The indices have since recovered. The reason traders cite is that fighting inflation is not a bad thing in itself. But the latest minutes of the Fed’s meeting are still putting a spanner in the works for investors, said Christian Henke from the online broker IG Market and added: “The interest rate fears are back.”

As the transcripts of the last Fed meeting published yesterday, the US Federal Reserve is considering a possibly faster rate hike given the surge in inflation. At their meeting on December 14 and 15, the central bankers had already decided to quickly turn away from crisis mode and signaled an average of three interest rate hikes for 2022. The tone of the minutes now suggests that four hikes may be possible this year.

According to the Fed’s minutes, some of its members also spoke out in favor of starting to reduce the central bank’s total assets shortly after the first rate hike. This would no longer replace expiring bonds, which should depress bond prices and increase yields accordingly. This, in turn, would make stocks less attractive compared to fixed income securities.

ING assumes that the US Federal Reserve will end its securities purchases by mid-March. The Fed is likely to begin shrinking its bloated balance sheet before the end of the year. A first rate hike is already apparent in May.

Dollar gains in value

Concerns about unexpectedly rapidly rising interest rates had triggered a sell-off, especially on the Nasdaq technology exchange. The strongly growth-oriented tech companies are considered to be particularly sensitive to interest rates because the higher the interest rates, the higher the financing costs. The most highly rated investments are likely to be particularly vulnerable – not least tech stocks, wrote analyst Jeffrey Halley of the Oanda trading company.

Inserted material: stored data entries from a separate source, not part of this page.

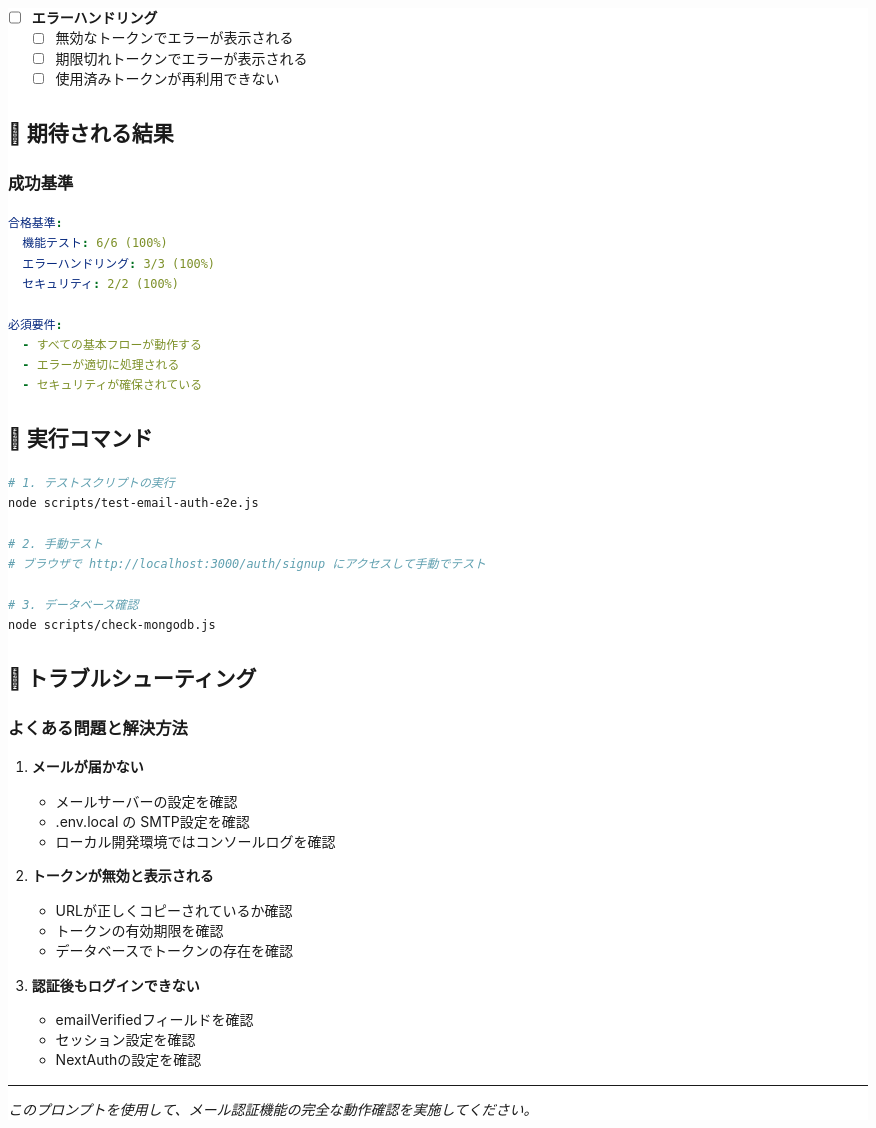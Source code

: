 - [ ] **エラーハンドリング**
  - [ ] 無効なトークンでエラーが表示される
  - [ ] 期限切れトークンでエラーが表示される
  - [ ] 使用済みトークンが再利用できない

## 🎯 期待される結果

### 成功基準

```yaml
合格基準:
  機能テスト: 6/6 (100%)
  エラーハンドリング: 3/3 (100%)
  セキュリティ: 2/2 (100%)
  
必須要件:
  - すべての基本フローが動作する
  - エラーが適切に処理される
  - セキュリティが確保されている
```

## 🚀 実行コマンド

```bash
# 1. テストスクリプトの実行
node scripts/test-email-auth-e2e.js

# 2. 手動テスト
# ブラウザで http://localhost:3000/auth/signup にアクセスして手動でテスト

# 3. データベース確認
node scripts/check-mongodb.js
```

## 📝 トラブルシューティング

### よくある問題と解決方法

1. **メールが届かない**
   - メールサーバーの設定を確認
   - .env.local の SMTP設定を確認
   - ローカル開発環境ではコンソールログを確認

2. **トークンが無効と表示される**
   - URLが正しくコピーされているか確認
   - トークンの有効期限を確認
   - データベースでトークンの存在を確認

3. **認証後もログインできない**
   - emailVerifiedフィールドを確認
   - セッション設定を確認
   - NextAuthの設定を確認

---
*このプロンプトを使用して、メール認証機能の完全な動作確認を実施してください。*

The dollar has improved on interest rate speculation as it makes investing in the dollar area more attractive. The dollar index, which reflects the exchange rate to major currencies, advanced by 0.2 percent to 96.3870 points. The euro hovered around the $ 1.13 mark.

The prices of American and European government bonds came under pressure on the bond market. In return, the yield on ten-year US bonds climbed to $ 1.744, its highest level in more than nine months. The interest rate of the Italian counterparts climbed a year and a half high of 1.314 percent. The yield on ten-year Bunds advanced to minus 0.035 percent, marking the highest value in two and a half years.